• _Exercise aim_: Among the entries below, how many lines hold "updateTimer"? Reply with the number only.

Segment Start: Data for the task

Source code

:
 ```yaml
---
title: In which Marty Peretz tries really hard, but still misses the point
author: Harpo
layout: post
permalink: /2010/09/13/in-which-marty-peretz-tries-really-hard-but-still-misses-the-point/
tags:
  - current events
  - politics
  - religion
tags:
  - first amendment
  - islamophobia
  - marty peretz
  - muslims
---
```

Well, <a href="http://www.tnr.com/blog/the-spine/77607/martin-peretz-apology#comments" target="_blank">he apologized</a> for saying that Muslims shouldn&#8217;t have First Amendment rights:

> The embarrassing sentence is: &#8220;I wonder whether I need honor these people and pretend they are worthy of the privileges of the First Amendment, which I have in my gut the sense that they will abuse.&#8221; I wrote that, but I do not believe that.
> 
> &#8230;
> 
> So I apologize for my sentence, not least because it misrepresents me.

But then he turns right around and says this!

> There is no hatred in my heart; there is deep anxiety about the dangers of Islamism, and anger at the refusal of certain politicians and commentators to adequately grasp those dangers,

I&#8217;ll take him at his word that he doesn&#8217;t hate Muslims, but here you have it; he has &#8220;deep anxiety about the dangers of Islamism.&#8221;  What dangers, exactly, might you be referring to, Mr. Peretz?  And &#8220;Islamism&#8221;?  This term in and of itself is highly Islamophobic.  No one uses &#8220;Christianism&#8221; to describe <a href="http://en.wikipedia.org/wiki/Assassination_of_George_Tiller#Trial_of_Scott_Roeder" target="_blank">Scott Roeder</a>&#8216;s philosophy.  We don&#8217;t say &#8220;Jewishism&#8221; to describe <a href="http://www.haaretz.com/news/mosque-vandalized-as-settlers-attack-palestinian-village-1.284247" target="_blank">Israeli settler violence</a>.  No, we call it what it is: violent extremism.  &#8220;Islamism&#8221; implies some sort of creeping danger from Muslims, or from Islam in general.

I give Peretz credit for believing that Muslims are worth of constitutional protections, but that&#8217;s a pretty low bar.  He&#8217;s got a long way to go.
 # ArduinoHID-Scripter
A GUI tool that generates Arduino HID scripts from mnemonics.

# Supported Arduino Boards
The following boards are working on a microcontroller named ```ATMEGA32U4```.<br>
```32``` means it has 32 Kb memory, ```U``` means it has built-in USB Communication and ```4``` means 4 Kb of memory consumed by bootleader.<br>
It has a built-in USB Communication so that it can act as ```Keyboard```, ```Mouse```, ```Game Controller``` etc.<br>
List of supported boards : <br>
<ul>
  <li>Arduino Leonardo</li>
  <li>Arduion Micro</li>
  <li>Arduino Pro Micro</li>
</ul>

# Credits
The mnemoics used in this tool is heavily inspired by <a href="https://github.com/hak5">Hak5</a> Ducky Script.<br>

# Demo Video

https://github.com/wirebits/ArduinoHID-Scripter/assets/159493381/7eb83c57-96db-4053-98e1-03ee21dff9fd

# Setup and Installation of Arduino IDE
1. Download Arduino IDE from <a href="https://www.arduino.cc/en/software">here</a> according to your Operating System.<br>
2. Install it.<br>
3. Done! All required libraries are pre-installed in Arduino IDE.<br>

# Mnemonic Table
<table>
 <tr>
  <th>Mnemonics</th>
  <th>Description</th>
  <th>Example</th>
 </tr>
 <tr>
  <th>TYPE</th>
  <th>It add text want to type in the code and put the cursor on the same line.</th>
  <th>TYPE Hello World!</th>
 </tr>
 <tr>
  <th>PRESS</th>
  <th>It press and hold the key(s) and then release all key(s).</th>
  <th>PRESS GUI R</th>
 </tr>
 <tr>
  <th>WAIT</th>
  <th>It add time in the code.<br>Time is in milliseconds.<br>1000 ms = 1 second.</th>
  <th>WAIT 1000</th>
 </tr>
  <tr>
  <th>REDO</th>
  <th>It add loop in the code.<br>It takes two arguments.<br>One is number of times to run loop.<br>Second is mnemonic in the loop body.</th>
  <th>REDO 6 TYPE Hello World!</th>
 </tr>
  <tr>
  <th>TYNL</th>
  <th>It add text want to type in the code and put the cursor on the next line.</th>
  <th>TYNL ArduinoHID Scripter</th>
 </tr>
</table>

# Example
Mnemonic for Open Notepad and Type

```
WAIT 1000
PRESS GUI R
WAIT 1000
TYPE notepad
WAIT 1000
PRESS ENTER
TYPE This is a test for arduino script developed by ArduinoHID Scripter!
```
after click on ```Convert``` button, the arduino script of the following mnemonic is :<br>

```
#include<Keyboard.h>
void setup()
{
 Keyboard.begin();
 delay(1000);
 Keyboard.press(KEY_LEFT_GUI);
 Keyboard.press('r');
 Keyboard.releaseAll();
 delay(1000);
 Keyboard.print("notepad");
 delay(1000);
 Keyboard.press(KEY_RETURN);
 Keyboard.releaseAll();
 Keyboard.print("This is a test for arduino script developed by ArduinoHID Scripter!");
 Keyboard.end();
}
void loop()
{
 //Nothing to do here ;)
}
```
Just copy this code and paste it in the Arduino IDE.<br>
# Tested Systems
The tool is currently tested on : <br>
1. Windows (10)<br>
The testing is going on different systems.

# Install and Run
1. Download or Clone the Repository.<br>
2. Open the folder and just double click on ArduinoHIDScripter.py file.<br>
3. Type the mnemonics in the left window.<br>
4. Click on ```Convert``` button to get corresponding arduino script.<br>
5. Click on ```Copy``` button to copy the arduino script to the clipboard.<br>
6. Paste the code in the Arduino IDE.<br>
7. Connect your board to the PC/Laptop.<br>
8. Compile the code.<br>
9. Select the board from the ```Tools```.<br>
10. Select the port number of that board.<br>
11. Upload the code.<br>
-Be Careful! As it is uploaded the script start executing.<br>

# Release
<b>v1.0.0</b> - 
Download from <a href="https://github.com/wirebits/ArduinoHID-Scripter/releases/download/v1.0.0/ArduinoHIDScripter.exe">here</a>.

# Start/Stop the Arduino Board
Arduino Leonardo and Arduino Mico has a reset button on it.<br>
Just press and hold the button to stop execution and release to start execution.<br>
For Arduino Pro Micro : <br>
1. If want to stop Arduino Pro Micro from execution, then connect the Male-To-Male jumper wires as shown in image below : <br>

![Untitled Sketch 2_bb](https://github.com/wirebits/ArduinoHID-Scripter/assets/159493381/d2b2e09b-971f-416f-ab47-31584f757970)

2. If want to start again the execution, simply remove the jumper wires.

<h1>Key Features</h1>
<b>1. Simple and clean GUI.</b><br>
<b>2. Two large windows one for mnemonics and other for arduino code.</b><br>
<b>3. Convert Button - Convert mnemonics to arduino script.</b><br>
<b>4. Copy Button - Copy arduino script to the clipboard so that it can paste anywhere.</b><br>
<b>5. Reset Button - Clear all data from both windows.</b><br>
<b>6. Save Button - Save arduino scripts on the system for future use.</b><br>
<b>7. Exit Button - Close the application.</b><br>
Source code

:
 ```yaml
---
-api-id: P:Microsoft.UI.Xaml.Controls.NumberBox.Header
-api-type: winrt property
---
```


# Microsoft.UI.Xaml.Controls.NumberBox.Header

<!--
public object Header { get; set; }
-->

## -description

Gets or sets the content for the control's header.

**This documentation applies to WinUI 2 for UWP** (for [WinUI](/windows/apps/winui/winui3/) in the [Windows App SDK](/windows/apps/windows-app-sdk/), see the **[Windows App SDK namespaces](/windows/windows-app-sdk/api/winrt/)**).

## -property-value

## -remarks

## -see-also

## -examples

Segment End: Data for the task
Segment Start: Data for the task

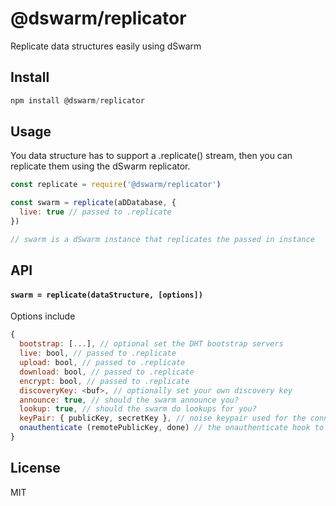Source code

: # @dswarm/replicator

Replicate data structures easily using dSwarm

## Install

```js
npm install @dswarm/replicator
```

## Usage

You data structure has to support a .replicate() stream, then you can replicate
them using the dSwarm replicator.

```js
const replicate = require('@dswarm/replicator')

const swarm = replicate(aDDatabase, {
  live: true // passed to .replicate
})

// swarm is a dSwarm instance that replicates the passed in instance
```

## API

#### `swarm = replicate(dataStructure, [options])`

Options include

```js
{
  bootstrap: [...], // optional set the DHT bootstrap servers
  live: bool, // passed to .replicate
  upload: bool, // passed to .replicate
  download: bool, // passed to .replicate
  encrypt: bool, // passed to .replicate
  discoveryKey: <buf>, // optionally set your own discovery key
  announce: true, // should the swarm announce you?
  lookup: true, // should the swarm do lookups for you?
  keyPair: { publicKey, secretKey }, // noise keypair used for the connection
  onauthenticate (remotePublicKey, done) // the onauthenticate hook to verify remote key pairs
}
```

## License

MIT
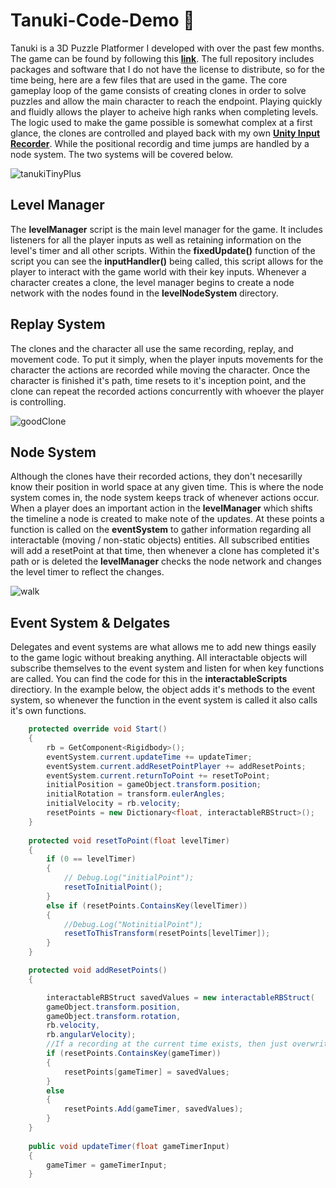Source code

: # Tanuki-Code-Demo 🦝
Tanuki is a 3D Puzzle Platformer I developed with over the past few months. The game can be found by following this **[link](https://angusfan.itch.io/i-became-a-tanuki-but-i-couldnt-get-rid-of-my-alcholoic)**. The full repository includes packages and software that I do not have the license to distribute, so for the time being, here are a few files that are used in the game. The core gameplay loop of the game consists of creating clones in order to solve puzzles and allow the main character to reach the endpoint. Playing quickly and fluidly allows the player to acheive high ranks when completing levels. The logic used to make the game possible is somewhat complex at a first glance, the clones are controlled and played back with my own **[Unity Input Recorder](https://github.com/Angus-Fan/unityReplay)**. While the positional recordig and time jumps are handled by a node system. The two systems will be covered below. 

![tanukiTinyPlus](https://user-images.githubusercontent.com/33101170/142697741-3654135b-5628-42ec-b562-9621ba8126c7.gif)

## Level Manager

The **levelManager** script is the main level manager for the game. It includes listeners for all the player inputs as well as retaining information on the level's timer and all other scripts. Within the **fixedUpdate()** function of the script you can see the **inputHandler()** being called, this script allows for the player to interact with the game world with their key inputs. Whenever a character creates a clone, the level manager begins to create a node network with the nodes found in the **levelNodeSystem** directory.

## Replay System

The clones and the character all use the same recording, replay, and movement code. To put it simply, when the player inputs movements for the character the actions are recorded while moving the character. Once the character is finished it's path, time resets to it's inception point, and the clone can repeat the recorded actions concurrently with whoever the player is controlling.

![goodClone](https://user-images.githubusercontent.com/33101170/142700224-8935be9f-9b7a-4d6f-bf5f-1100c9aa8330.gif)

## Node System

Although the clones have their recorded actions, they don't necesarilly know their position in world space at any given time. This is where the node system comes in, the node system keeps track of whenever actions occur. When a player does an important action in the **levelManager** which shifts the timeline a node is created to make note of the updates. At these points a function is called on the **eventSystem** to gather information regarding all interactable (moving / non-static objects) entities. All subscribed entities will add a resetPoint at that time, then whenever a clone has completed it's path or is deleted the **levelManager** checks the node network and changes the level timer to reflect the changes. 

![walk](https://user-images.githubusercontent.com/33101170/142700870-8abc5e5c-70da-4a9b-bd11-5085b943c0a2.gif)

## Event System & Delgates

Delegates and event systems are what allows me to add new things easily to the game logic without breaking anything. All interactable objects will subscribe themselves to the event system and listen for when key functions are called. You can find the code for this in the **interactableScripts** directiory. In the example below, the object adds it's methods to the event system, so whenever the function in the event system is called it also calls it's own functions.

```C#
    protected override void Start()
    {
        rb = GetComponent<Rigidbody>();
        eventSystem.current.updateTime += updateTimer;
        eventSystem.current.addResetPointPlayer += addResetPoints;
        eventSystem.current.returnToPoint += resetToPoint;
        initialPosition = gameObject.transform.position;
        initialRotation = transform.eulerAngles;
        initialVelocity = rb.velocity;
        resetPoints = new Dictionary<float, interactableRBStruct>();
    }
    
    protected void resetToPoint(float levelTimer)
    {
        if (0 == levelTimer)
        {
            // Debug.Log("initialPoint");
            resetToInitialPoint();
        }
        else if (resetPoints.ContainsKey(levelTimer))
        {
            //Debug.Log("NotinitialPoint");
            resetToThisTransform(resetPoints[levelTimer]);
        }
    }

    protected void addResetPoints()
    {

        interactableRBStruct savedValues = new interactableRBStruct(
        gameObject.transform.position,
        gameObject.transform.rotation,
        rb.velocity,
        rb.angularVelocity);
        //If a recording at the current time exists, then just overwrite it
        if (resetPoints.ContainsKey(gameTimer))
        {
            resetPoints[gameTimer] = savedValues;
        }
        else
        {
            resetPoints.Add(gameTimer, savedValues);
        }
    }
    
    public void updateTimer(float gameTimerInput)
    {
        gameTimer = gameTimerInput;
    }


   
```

Segment End: Data for the task

• _Solution to this task_: 2